The fact of the matter is if everything goes pretty well this year, could we be at $3 corn? We could be pretty quickly," Gold tells “AgDay” host Clinton Griffiths on the Agribusiness Update segment for Tuesday, March 8. “We want to protect that. I believe in every year since 1973, we’ve had one opportunity to sell grain at profitable levels. I don’t think this year it will be any different. We’ve got to take advantage of that, but until that happens we can’t let it run away in the short run.”
Gold recommends short-dated options as a strategy for managing risk.
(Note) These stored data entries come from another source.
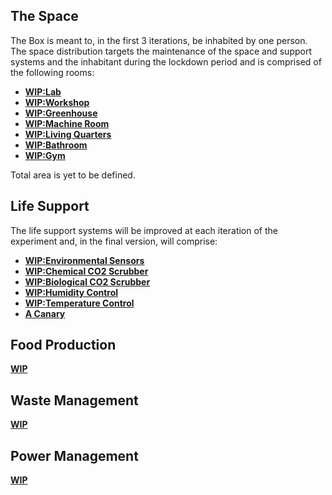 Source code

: ## The Space

The Box is meant to, in the first 3 iterations, be inhabited by one person. The space distribution targets the maintenance of the space and support systems and the inhabitant during the lockdown period and is comprised of the following rooms:

* **[WIP:](WIP)[Lab](Lab)**
* **[WIP:](WIP)[Workshop](Workshop)**
* **[WIP:](WIP)[Greenhouse](Greenhouse)**
* **[WIP:](WIP)[Machine Room](Machine-Room)**
* **[WIP:](WIP)[Living Quarters](Living-Quarters)**
* **[WIP:](WIP)[Bathroom](Bathroom)**
* **[WIP:](WIP)[Gym](Gym)**

Total area is yet to be defined.


## Life Support

The life support systems will be improved at each iteration of the experiment and, in the final version, will comprise:
* **[WIP:](WIP)[Environmental Sensors](Environmental-Sensors)**
* **[WIP:](WIP)[Chemical CO2 Scrubber](Chemical-Scrubber)**
* **[WIP:](WIP)[Biological CO2 Scrubber](Bio-Scrubber)**
* **[WIP:](WIP)[Humidity Control](Humidity-Control)**
* **[WIP:](WIP)[Temperature Control](Temperature-Control)**
* **[A Canary](https://en.wikipedia.org/wiki/Domestic_canary#Miner.27s_canary)**

## Food Production
**[WIP](WIP)**

## Waste Management
**[WIP](WIP)**

## Power Management
**[WIP](WIP)** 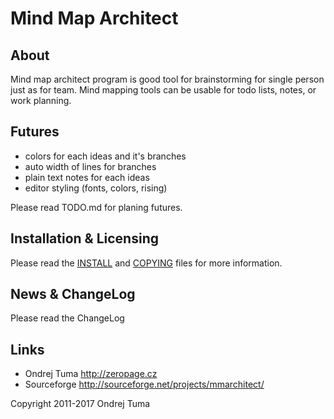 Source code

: # Mind Map Architect

## About

Mind map architect program is good tool for brainstorming for single person
just as for team. Mind mapping tools can be usable for todo lists, notes,
or work planning.

## Futures

* colors for each ideas and it's branches
* auto width of lines for branches
* plain text notes for each ideas
* editor styling (fonts, colors, rising)

Please read TODO.md for planing futures.

## Installation & Licensing

Please read the [INSTALL](INSTALL) and [COPYING](COPYING) files for more information.

## News & ChangeLog

Please read the ChangeLog

## Links

* Ondrej Tuma http://zeropage.cz
* Sourceforge http://sourceforge.net/projects/mmarchitect/

Copyright 2011-2017 Ondrej Tuma

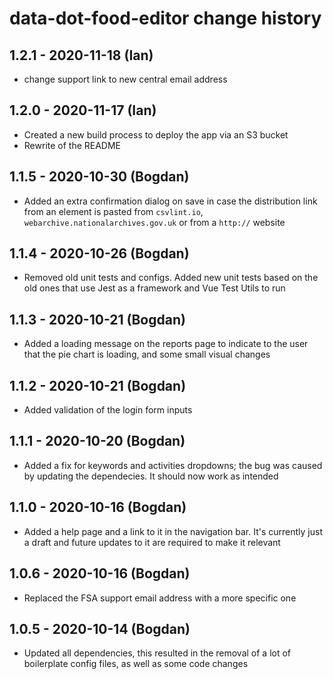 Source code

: # data-dot-food-editor change history

## 1.2.1 - 2020-11-18 (Ian)

- change support link to new central email address

## 1.2.0 - 2020-11-17 (Ian)

- Created a new build process to deploy the app via an S3 bucket
- Rewrite of the README

## 1.1.5 - 2020-10-30 (Bogdan)

- Added an extra confirmation dialog on save in case the distribution link from
  an element is pasted from `csvlint.io`, `webarchive.nationalarchives.gov.uk`
  or from a `http://` website

## 1.1.4 - 2020-10-26 (Bogdan)

- Removed old unit tests and configs. Added new unit tests based on the old ones
  that use Jest as a framework and Vue Test Utils to run

## 1.1.3 - 2020-10-21 (Bogdan)

- Added a loading message on the reports page to indicate to the user that the
  pie chart is loading, and some small visual changes

## 1.1.2 - 2020-10-21 (Bogdan)

- Added validation of the login form inputs

## 1.1.1 - 2020-10-20 (Bogdan)

- Added a fix for keywords and activities dropdowns; the bug was caused by
  updating the dependecies. It should now work as intended

## 1.1.0 - 2020-10-16 (Bogdan)

- Added a help page and a link to it in the navigation bar. It's currently just
  a draft and future updates to it are required to make it relevant

## 1.0.6 - 2020-10-16 (Bogdan)

- Replaced the FSA support email address with a more specific one

## 1.0.5 - 2020-10-14 (Bogdan)

- Updated all dependencies, this resulted in the removal of a lot of boilerplate
  config files, as well as some code changes
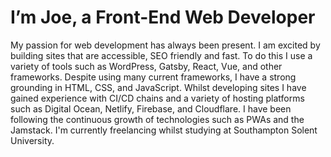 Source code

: # I’m Joe, a Front-End Web Developer

My passion for web development has always been present. I am excited by building sites that are accessible, SEO friendly and fast. To do this I use a variety of tools such as WordPress, Gatsby, React, Vue, and other frameworks. Despite using many current frameworks, I have a strong grounding in HTML, CSS, and JavaScript. Whilst developing sites I have gained experience with CI/CD chains and a variety of hosting platforms such as Digital Ocean, Netlify, Firebase, and Cloudflare. I have been following the continuous growth of technologies such as PWAs and the Jamstack. I'm currently freelancing whilst studying at Southampton Solent University.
“They’ll expire on June 24 on corn and soybeans,” he explains. “You can spend 10 cents on an at-the-money corn put, 20 cents for an at-the-money soybean put. If we go down to $3 corn, those puts could be worth 60 or 70 cents. Now you can take money out of those puts, put that in your pocket and then if we do get some kind of a summer rally, sell at around $4.30, $4.40 or whatever it is. Add that 60 cents you might make on that option, and now you’ve got a year you can live with.”
Factors that could push commodity prices lower, Gold says, include more planted acres being included on USDA’s Planting Intentions report due out March 31 and a favorable 90 day weather forecast predicting average temperatures and average precipitation.